A reduction in the number of lymphocytes in the bloodstream may be indicative of an impaired anti-tumor immune response. Additionally, it is established that the inflammatory response associated with the tumor and the cytokines released because of this inflammation can lead to a reduction in blood albumin levels, which may, in turn, contribute to tumor progression (24-25).
The PNI was initially proposed as a means of assessing the immunological and nutritional status of patients who have undergone gastrointestinal surgery (26). It is also known that the lymphocyte count and the blood albumin level have prognostic importance (27). Lymphocytes, another essential component of the PNI, play a pivotal role in cell-mediated immune responses, which can significantly impact tumor recurrence and progression. Additionally, a compromised nutritional status can further contribute to tumor progression by hindering tumor immunity. This immunosuppressed state can lead to suboptimal outcomes in cancer patients. PNI has been shown to be a valuable prognostic marker in various cancers. Systemic inflammation has been linked to tumor progression, recurrence, metastasis, and poor oncological outcomes (28-29). In our study, lower PNI was associated with increasing age, lower BMI, higher ECOG-PS, emergency hospitalization, UTI, and a longer hospital stay.
While optimal cutoff values for PNI and SII to predict OS remain elusive, previous research has explored their potential. Mori et al. utilized ROC curve analysis to find PNI cutoffs, reporting 51 for renal carcinoma and 50 for NSCLC, respectively (30). We found that PNI and SII cutoff values of 42.65 and 1243, respectively, are useful to predict short-term survival.
Our study shows that SII and PNI are important markers for older adults. Patients with low SII and high PNI had better outcomes, while those with low PNI and high SII had worse outcomes.

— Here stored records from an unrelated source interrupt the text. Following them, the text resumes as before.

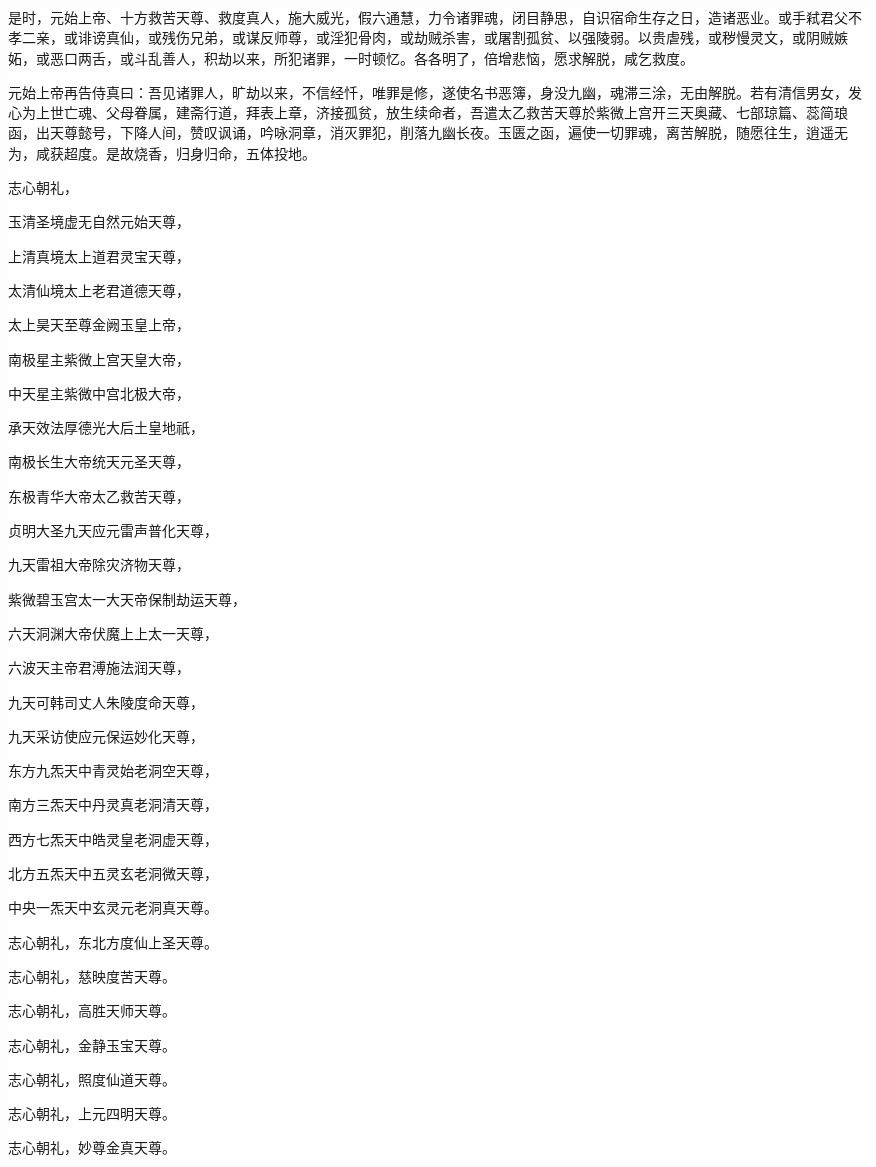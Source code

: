是时，元始上帝、十方救苦天尊、救度真人，施大威光，假六通慧，力令诸罪魂，闭目静思，自识宿命生存之日，造诸恶业。或手弒君父不孝二亲，或诽谤真仙，或残伤兄弟，或谋反师尊，或淫犯骨肉，或劫贼杀害，或屠割孤贫、以强陵弱。以贵虐残，或秽慢灵文，或阴贼嫉妬，或恶口两舌，或斗乱善人，积劫以来，所犯诸罪，一时顿忆。各各明了，倍增悲恼，愿求解脱，咸乞救度。  

元始上帝再告侍真曰：吾见诸罪人，旷劫以来，不信经忏，唯罪是修，遂使名书恶簿，身没九幽，魂滞三涂，无由解脱。若有清信男女，发心为上世亡魂、父母眷属，建斋行道，拜表上章，济接孤贫，放生续命者，吾遣太乙救苦天尊於紫微上宫开三天奥藏、七部琼篇、蕊简琅函，出天尊懿号，下降人间，赞叹讽诵，吟咏洞章，消灭罪犯，削落九幽长夜。玉匮之函，遍使一切罪魂，离苦解脱，随愿往生，逍遥无为，咸获超度。是故烧香，归身归命，五体投地。  

志心朝礼，  

玉清圣境虚无自然元始天尊，  

上清真境太上道君灵宝天尊，  

太清仙境太上老君道德天尊，  

太上昊天至尊金阙玉皇上帝，  

南极星主紫微上宫天皇大帝，  

中天星主紫微中宫北极大帝，  

承天效法厚德光大后土皇地祇，  

南极长生大帝统天元圣天尊，  

东极青华大帝太乙救苦天尊，  

贞明大圣九天应元雷声普化天尊，  

九天雷祖大帝除灾济物天尊，  

紫微碧玉宫太一大天帝保制劫运天尊，  

六天洞渊大帝伏魔上上太一天尊，  

六波天主帝君溥施法润天尊，  

九天可韩司丈人朱陵度命天尊，  

九天采访使应元保运妙化天尊，  

东方九炁天中青灵始老洞空天尊，  

南方三炁天中丹灵真老洞清天尊，  

西方七炁天中皓灵皇老洞虚天尊，  

北方五炁天中五灵玄老洞微天尊，  

中央一炁天中玄灵元老洞真天尊。  

志心朝礼，东北方度仙上圣天尊。  

志心朝礼，慈映度苦天尊。  

志心朝礼，高胜天师天尊。  

志心朝礼，金静玉宝天尊。  

志心朝礼，照度仙道天尊。  

志心朝礼，上元四明天尊。  

志心朝礼，妙尊金真天尊。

Using both SII and PNI improves prediction.
Study Limitations
It should be noted that this study is subject to several limitations, including its retrospective design, single-center nature, and lack of additional analysis of inflammatory markers, which could have provided further insights into the pathophysiology of the disease.
Conclusions
This study highlights the prognostic value of the PNI, SII, and SII/PNI ratio in predicting short-term survival among older adults. Multivariate COX regression analysis identified percutaneous nephrostomy, lower PNI, and a longer length of hospital stay as independent predictors of poor OS.